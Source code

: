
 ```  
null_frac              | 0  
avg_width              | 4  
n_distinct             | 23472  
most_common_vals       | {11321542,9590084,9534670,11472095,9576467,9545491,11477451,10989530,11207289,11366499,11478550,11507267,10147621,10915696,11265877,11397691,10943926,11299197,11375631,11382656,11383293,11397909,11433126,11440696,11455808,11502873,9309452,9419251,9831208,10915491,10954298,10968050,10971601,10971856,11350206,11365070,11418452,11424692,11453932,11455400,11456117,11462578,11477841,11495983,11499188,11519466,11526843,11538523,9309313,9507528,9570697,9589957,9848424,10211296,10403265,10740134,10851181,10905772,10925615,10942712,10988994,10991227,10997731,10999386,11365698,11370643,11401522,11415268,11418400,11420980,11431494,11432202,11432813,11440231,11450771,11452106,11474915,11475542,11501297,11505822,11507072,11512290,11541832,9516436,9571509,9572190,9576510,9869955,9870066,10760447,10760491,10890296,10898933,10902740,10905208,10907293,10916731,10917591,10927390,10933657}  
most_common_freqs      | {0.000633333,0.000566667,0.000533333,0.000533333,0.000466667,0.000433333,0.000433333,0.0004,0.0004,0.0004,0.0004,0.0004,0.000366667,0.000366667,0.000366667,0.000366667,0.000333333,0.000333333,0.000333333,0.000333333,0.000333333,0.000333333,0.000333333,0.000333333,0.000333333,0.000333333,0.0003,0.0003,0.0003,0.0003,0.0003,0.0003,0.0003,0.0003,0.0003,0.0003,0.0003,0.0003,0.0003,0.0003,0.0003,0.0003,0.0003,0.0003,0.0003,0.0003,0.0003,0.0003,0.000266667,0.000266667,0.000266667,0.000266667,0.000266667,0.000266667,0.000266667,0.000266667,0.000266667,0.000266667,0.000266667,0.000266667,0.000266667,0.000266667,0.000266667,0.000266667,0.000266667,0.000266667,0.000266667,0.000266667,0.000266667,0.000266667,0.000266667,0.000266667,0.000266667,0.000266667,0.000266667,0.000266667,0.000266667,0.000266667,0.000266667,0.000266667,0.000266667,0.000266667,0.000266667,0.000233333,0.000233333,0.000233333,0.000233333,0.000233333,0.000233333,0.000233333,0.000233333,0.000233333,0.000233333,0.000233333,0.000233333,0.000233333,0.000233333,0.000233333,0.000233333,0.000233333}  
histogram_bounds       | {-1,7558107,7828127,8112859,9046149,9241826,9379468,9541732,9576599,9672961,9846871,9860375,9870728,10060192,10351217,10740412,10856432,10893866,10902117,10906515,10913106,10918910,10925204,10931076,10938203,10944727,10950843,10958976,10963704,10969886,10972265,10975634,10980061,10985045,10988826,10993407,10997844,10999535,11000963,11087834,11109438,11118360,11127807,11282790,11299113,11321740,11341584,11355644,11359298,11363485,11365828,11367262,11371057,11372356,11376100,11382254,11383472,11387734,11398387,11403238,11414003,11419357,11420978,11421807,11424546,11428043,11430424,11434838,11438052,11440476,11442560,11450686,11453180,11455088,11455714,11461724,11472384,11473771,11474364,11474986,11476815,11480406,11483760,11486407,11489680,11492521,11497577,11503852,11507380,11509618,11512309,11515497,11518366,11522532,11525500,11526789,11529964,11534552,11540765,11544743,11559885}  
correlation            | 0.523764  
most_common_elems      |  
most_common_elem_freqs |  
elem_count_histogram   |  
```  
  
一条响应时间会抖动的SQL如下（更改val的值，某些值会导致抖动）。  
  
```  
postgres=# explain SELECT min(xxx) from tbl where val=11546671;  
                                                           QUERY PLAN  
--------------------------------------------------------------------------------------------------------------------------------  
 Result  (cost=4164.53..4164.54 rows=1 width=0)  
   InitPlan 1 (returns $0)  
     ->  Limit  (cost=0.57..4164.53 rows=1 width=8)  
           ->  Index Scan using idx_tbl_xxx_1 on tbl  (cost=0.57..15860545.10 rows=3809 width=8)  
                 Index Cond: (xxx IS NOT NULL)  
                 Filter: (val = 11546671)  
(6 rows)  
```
---+---
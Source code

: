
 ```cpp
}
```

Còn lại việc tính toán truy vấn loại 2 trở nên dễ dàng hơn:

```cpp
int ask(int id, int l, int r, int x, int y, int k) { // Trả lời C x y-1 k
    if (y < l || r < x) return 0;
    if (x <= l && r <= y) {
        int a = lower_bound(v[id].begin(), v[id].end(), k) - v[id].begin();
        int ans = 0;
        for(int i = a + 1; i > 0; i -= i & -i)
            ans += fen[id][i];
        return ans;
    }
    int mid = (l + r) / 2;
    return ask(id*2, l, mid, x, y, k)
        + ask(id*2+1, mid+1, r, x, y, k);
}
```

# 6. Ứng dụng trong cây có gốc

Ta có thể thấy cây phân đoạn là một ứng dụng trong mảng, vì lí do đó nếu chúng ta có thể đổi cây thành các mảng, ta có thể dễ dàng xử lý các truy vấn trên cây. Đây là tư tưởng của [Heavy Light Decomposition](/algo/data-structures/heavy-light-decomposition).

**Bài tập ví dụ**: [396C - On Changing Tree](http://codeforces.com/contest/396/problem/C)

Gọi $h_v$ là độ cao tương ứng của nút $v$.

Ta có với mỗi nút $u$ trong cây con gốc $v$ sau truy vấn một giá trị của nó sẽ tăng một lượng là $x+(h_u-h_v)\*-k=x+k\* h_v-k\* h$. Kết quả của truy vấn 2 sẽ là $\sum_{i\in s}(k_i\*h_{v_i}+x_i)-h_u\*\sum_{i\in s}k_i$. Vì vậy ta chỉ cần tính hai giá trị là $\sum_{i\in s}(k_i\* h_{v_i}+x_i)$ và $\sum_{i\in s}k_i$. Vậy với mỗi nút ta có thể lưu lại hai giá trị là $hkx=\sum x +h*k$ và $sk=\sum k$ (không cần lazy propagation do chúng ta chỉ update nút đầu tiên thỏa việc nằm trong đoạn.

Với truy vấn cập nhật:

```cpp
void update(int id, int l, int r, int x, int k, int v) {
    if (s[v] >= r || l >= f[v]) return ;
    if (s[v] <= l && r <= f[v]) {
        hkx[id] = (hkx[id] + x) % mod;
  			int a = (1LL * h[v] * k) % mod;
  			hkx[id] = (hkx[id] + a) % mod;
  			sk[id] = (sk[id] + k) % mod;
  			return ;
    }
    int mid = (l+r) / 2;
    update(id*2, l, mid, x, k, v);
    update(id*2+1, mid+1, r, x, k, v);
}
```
---+---
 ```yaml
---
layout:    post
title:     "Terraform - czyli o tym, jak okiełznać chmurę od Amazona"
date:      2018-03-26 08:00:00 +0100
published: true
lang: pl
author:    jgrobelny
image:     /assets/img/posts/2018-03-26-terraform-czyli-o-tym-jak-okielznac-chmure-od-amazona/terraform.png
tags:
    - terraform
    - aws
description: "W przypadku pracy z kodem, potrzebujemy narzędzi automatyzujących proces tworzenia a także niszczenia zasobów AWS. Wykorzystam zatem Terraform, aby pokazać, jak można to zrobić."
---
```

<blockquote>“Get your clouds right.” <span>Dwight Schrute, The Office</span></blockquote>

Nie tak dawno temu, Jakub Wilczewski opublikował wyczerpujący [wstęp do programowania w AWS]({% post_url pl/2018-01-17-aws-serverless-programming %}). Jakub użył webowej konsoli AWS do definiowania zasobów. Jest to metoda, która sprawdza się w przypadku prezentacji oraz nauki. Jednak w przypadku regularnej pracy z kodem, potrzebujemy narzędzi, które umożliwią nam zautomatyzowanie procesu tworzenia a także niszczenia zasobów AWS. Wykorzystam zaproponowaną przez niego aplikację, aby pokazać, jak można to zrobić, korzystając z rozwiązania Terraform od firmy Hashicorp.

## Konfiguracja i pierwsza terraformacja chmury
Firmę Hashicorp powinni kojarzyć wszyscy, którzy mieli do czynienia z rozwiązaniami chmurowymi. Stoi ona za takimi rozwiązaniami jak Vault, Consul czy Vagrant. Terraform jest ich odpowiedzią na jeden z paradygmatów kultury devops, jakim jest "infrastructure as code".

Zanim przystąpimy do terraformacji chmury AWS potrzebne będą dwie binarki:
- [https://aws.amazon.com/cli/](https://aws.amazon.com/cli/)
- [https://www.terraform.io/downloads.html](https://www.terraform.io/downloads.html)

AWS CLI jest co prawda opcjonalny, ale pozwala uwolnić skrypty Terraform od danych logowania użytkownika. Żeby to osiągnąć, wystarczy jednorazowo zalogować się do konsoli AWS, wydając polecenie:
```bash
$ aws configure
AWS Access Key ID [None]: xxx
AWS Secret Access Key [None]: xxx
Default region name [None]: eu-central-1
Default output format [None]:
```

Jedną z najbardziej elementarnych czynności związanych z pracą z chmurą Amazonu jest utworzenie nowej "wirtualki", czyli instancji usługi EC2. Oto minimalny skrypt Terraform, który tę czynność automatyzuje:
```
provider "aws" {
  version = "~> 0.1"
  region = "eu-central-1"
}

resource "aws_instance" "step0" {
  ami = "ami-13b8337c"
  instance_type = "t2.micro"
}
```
---+---
- [TASK REQUIREMENTS]
What this exercise asks for is every line of the data above with the word "dụng".

- [RESPONSE]
# 6. Ứng dụng trong cây có gốc
Ta có thể thấy cây phân đoạn là một ứng dụng trong mảng, vì lí do đó nếu chúng ta có thể đổi cây thành các mảng, ta có thể dễ dàng xử lý các truy vấn trên cây. Đây là tư tưởng của [Heavy Light Decomposition](/algo/data-structures/heavy-light-decomposition).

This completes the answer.